*** Block opens ***

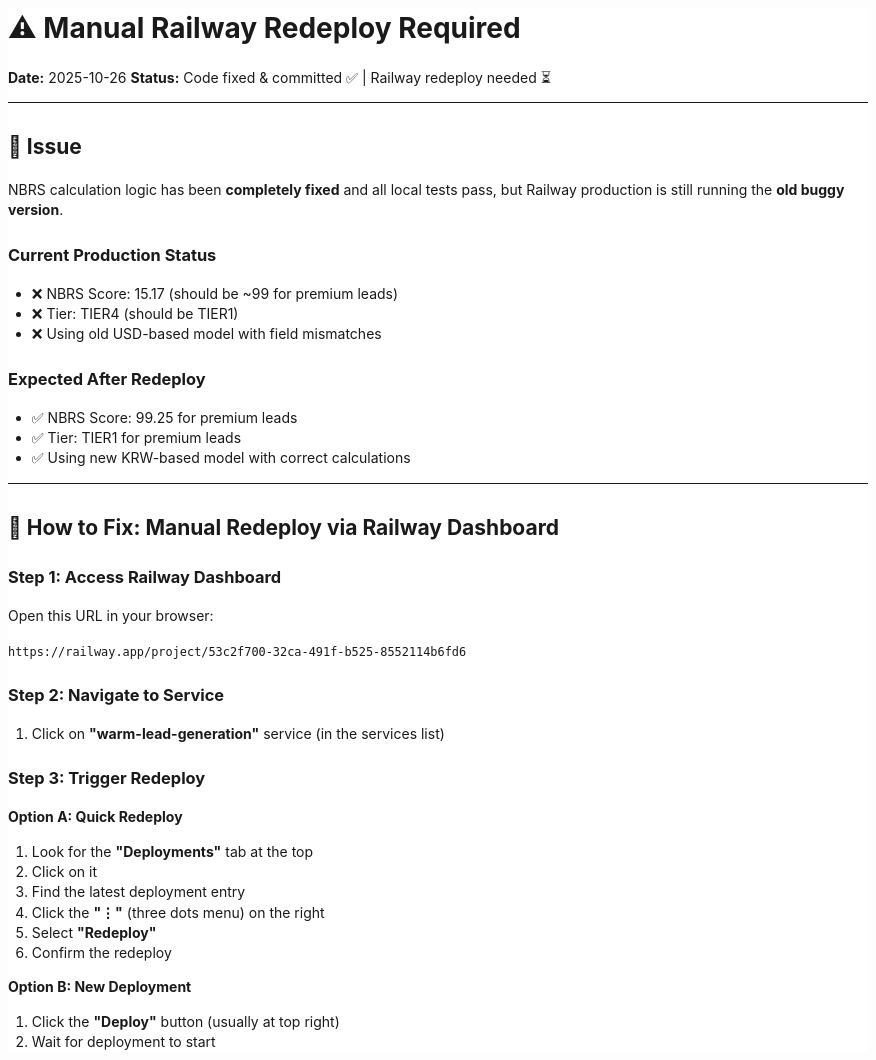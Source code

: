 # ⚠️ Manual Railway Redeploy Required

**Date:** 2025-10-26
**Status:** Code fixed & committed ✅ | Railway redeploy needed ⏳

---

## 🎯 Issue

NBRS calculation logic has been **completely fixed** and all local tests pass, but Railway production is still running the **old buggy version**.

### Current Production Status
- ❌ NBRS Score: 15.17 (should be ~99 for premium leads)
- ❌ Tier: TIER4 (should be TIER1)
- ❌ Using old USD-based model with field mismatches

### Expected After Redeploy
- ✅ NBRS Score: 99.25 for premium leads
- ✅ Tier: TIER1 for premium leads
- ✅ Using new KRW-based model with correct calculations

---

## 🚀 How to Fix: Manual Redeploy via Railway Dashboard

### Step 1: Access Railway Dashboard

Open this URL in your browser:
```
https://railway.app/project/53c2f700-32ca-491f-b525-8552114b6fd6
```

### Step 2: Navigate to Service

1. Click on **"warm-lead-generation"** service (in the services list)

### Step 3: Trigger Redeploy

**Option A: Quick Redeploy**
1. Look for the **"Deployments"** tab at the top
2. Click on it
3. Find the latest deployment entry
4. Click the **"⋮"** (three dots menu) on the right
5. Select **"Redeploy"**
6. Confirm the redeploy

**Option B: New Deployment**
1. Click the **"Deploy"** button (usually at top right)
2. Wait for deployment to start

*** Block closes ***
*** Block opens ***

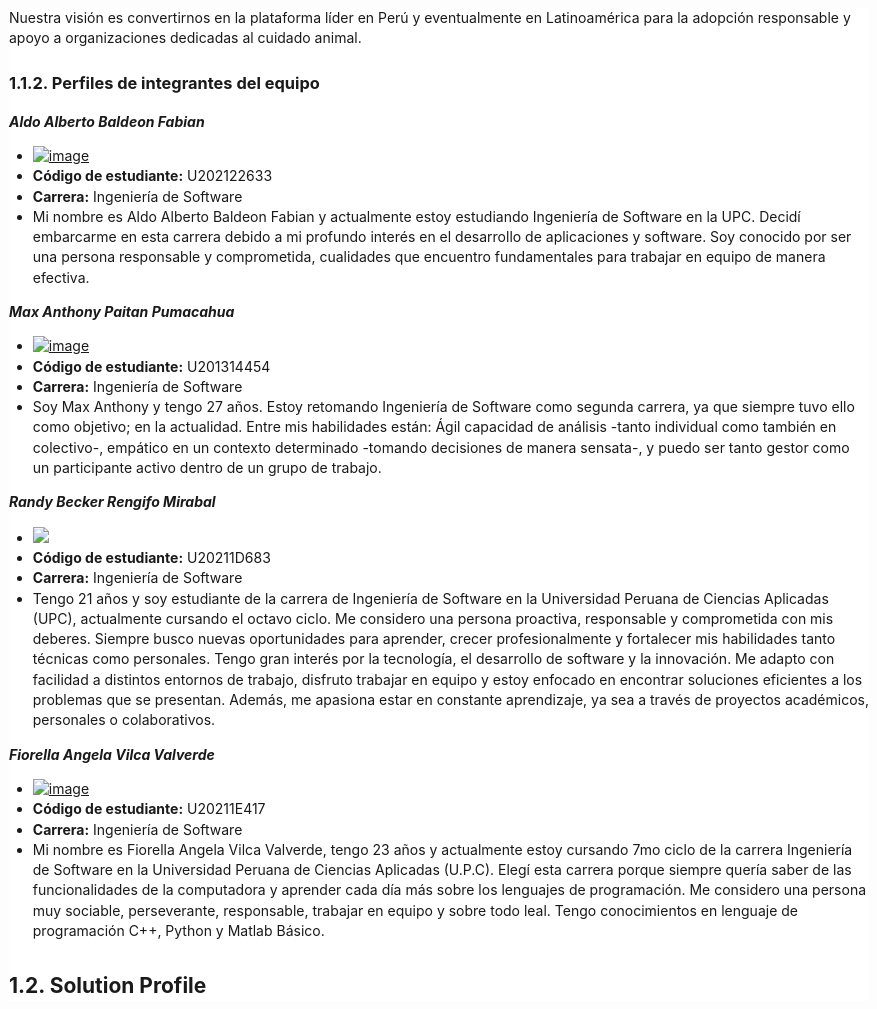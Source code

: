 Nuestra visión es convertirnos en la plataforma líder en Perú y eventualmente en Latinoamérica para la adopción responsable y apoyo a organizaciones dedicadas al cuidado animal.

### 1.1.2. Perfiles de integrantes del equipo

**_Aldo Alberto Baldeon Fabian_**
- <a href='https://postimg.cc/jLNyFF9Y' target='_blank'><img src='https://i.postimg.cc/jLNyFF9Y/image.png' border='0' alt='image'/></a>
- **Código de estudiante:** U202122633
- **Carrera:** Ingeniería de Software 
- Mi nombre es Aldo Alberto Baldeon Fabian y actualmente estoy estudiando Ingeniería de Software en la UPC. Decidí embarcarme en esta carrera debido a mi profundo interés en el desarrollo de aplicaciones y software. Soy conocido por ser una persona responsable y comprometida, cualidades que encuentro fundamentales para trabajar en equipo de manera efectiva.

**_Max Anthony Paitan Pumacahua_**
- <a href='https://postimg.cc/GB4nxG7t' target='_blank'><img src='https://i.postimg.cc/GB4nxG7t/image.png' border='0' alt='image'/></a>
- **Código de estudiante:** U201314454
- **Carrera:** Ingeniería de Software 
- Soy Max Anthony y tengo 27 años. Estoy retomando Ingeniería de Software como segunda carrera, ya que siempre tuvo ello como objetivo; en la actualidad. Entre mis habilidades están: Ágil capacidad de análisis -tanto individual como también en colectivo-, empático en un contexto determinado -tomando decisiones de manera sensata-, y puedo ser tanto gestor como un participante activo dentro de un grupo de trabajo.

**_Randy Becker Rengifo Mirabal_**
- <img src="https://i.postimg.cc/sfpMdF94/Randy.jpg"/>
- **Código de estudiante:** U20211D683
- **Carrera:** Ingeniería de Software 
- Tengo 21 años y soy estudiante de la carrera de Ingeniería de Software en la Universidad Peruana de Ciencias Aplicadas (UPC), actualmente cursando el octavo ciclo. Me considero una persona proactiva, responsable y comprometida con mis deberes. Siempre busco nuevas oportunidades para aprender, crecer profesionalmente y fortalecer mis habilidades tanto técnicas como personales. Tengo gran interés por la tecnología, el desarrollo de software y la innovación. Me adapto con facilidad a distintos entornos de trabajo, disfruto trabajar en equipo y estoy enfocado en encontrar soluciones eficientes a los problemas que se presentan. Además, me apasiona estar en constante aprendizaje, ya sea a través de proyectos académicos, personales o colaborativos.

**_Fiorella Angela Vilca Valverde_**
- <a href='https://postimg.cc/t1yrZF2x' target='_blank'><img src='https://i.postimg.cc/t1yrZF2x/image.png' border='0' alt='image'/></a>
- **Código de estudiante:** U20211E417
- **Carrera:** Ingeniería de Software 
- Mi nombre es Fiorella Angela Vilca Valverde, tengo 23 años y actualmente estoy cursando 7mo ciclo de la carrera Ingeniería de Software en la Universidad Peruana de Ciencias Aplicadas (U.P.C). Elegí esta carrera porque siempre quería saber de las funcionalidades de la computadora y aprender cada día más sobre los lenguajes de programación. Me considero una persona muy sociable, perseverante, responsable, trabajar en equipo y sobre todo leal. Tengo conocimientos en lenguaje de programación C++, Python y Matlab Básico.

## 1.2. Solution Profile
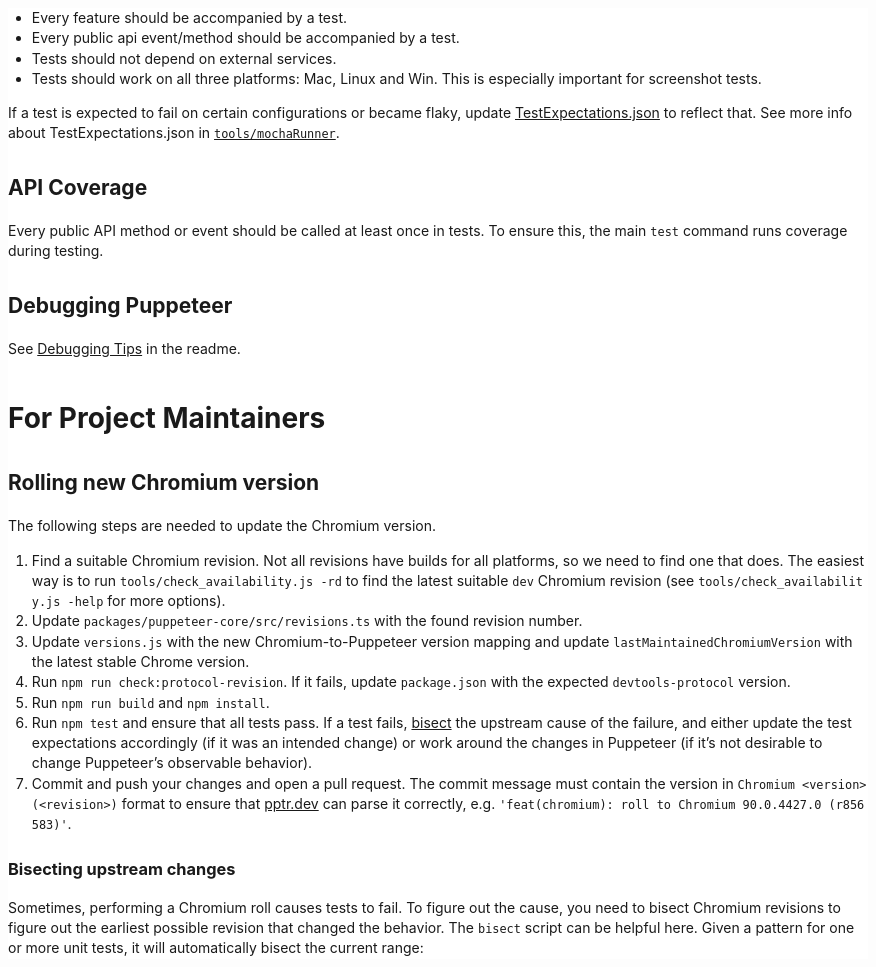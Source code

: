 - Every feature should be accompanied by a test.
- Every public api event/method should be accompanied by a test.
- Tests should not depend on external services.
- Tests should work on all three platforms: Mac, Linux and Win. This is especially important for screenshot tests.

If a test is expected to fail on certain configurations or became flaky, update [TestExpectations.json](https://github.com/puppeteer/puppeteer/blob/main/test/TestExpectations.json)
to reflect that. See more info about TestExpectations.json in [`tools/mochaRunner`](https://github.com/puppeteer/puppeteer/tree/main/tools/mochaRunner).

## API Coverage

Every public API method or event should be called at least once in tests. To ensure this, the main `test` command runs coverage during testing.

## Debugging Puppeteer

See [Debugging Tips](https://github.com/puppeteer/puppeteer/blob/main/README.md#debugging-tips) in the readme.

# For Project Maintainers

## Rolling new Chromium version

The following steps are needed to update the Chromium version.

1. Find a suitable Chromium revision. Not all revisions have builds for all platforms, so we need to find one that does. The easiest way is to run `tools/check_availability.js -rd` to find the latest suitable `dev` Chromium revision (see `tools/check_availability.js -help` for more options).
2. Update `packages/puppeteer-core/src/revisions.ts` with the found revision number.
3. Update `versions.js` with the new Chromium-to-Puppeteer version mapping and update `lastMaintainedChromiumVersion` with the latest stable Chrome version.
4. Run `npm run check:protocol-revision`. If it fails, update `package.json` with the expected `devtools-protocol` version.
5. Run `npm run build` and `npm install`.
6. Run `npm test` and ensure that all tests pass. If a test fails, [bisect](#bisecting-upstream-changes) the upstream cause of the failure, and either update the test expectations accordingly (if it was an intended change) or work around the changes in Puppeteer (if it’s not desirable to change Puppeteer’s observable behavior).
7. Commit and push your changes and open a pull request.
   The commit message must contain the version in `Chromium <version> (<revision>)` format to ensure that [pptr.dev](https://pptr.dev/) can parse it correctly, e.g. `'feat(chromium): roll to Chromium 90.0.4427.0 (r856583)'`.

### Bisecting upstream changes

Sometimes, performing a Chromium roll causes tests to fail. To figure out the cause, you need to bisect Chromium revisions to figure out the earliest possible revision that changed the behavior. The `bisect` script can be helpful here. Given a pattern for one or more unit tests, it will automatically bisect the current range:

*** Block closes ***
*** Block opens ***

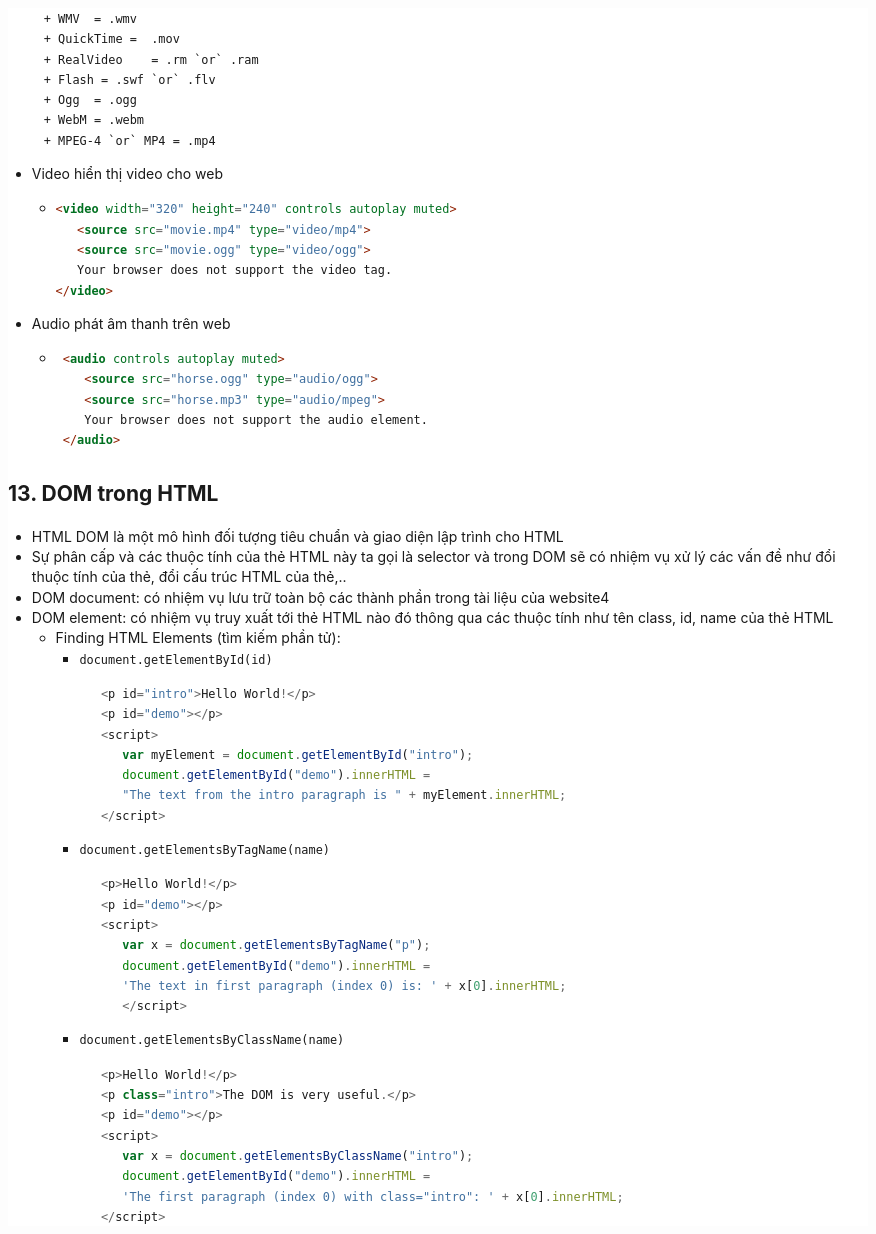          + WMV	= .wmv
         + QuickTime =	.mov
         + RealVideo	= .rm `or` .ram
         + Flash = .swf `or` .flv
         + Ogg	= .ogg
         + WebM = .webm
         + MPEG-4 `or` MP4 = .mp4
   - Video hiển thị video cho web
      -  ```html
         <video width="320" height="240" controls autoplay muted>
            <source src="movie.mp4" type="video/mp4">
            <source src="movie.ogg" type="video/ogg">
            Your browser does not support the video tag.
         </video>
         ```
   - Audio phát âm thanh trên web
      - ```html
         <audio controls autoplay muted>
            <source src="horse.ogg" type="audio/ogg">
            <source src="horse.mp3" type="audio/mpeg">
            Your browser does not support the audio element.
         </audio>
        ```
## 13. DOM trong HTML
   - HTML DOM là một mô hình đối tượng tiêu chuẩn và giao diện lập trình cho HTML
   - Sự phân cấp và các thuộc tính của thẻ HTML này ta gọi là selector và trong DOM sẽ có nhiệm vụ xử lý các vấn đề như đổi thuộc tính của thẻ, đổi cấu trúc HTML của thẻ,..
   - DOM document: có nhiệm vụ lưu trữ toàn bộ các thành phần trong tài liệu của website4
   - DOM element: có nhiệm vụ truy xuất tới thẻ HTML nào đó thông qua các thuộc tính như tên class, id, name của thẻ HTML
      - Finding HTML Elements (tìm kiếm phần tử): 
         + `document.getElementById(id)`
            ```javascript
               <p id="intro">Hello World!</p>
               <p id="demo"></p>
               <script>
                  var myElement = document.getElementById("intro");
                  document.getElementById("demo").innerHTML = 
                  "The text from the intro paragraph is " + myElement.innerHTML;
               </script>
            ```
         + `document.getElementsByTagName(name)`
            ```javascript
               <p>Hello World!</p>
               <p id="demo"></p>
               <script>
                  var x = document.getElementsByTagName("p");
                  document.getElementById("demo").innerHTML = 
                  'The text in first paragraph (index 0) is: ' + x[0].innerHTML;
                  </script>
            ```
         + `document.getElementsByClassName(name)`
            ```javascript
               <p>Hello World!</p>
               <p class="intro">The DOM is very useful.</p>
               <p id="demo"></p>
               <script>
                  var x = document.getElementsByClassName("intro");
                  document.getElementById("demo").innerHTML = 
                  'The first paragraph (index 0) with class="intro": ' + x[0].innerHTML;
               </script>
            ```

*** Block closes ***

• Exercise aim:
All lines above between those holding "- Sự phân cấp" and "- DOM element: có", inclusive, must be set down unchanged, and no other line may be included.

• Exercise response:
   - Sự phân cấp và các thuộc tính của thẻ HTML này ta gọi là selector và trong DOM sẽ có nhiệm vụ xử lý các vấn đề như đổi thuộc tính của thẻ, đổi cấu trúc HTML của thẻ,..
   - DOM document: có nhiệm vụ lưu trữ toàn bộ các thành phần trong tài liệu của website4
   - DOM element: có nhiệm vụ truy xuất tới thẻ HTML nào đó thông qua các thuộc tính như tên class, id, name của thẻ HTML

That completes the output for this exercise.